» **How to complete this task**: Return a copy of every line in the data below that contains "vercel".

» **Dataset entries**:
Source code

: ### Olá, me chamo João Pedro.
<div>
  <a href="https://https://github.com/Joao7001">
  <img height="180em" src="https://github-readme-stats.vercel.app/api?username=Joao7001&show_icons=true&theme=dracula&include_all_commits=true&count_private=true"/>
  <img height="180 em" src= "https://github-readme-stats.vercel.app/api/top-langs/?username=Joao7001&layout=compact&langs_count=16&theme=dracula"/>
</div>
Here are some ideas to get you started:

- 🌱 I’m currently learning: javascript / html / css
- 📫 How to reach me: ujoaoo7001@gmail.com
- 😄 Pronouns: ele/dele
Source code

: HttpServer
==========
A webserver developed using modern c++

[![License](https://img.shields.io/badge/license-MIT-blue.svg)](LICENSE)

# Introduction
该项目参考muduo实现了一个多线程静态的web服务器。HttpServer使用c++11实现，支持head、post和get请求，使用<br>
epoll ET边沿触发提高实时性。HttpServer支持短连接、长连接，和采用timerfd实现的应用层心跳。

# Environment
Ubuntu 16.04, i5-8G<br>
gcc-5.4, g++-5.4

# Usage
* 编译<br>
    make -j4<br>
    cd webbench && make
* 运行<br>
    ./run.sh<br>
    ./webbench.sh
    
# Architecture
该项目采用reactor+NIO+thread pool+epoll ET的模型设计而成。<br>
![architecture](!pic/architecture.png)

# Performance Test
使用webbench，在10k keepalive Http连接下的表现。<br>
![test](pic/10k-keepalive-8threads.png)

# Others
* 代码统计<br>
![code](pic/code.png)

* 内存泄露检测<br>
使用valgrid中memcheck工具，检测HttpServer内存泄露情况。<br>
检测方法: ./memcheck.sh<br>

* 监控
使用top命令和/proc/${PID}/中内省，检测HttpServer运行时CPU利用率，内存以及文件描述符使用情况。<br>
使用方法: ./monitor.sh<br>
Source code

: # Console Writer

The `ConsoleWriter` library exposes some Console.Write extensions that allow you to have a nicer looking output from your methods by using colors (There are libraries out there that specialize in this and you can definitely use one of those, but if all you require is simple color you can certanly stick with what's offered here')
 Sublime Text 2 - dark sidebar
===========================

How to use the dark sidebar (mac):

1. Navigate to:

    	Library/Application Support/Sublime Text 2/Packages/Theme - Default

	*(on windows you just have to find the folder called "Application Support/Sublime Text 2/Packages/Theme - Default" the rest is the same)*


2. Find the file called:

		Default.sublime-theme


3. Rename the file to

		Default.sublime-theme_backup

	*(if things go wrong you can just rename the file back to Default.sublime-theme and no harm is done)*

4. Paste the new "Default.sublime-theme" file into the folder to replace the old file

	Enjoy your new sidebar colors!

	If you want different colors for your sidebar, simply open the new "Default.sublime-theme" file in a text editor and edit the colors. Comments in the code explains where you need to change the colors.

...

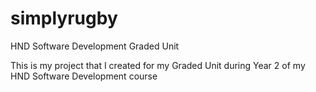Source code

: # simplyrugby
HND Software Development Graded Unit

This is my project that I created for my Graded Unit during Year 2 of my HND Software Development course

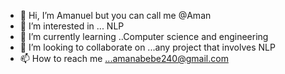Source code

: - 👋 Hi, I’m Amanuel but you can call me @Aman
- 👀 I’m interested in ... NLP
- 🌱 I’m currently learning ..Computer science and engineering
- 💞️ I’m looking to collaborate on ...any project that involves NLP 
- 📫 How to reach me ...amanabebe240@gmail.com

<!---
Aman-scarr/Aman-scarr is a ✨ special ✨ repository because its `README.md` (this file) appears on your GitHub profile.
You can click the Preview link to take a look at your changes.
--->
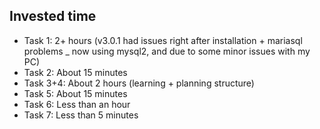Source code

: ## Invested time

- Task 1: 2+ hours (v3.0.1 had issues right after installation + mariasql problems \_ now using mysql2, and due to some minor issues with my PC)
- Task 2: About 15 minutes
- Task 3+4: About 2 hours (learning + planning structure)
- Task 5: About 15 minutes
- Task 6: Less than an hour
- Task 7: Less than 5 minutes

...

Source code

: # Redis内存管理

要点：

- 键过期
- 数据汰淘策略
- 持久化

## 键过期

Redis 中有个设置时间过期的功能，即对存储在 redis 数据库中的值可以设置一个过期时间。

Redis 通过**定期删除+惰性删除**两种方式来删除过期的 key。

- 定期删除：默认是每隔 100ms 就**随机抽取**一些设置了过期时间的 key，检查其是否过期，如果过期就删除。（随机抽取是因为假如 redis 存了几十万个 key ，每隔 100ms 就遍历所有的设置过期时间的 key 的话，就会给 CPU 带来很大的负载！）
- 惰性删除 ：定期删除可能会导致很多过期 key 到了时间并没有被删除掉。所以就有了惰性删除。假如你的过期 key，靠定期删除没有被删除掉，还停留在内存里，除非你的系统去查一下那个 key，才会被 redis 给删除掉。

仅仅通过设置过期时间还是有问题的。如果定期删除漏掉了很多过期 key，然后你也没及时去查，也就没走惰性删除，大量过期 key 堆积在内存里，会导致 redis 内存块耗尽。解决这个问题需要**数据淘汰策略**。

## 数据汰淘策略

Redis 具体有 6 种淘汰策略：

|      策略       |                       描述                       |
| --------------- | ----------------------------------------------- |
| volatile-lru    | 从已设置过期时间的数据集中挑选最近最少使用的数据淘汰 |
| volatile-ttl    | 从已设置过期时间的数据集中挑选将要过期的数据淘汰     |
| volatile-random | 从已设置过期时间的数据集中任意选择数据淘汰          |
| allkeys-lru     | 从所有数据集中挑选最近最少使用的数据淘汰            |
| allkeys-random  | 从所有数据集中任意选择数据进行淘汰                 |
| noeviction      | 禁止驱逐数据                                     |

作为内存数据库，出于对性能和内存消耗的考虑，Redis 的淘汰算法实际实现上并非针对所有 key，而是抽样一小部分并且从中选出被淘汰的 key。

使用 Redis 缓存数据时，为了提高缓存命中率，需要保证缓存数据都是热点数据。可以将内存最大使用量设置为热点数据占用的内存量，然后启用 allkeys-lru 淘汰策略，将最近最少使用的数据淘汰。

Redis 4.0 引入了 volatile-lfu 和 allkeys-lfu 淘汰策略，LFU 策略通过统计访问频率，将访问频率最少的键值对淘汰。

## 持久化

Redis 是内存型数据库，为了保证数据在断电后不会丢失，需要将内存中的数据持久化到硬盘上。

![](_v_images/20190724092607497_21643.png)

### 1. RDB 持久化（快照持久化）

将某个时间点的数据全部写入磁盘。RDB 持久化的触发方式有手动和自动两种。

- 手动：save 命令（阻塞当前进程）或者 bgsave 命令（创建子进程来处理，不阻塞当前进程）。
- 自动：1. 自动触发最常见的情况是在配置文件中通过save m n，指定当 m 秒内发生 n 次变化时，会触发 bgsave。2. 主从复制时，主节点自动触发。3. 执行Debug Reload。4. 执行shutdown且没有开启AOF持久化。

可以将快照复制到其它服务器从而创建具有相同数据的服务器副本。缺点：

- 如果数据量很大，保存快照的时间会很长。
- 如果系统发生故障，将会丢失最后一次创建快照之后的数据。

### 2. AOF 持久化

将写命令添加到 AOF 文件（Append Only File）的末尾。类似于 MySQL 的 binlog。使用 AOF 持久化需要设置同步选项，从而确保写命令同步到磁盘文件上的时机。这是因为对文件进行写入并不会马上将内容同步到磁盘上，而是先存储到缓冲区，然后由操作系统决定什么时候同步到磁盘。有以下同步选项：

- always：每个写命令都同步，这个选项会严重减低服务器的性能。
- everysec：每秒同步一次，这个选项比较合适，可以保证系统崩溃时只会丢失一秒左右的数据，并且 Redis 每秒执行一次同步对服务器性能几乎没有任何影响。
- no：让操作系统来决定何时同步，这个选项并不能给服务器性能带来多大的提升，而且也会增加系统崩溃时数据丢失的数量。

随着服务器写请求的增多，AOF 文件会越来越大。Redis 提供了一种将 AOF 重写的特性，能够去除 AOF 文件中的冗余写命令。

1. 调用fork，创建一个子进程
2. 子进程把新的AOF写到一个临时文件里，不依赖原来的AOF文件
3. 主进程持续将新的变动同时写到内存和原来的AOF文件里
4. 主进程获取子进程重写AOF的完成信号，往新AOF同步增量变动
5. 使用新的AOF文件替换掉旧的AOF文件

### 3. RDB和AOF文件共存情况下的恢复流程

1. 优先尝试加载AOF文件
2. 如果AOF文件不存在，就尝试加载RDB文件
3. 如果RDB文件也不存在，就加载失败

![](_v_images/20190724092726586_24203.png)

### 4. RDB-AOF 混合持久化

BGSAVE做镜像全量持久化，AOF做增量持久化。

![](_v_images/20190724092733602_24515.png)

» **Exercise result**:
  <img height="180em" src="https://github-readme-stats.vercel.app/api?username=Joao7001&show_icons=true&theme=dracula&include_all_commits=true&count_private=true"/>
  <img height="180 em" src= "https://github-readme-stats.vercel.app/api/top-langs/?username=Joao7001&layout=compact&langs_count=16&theme=dracula"/>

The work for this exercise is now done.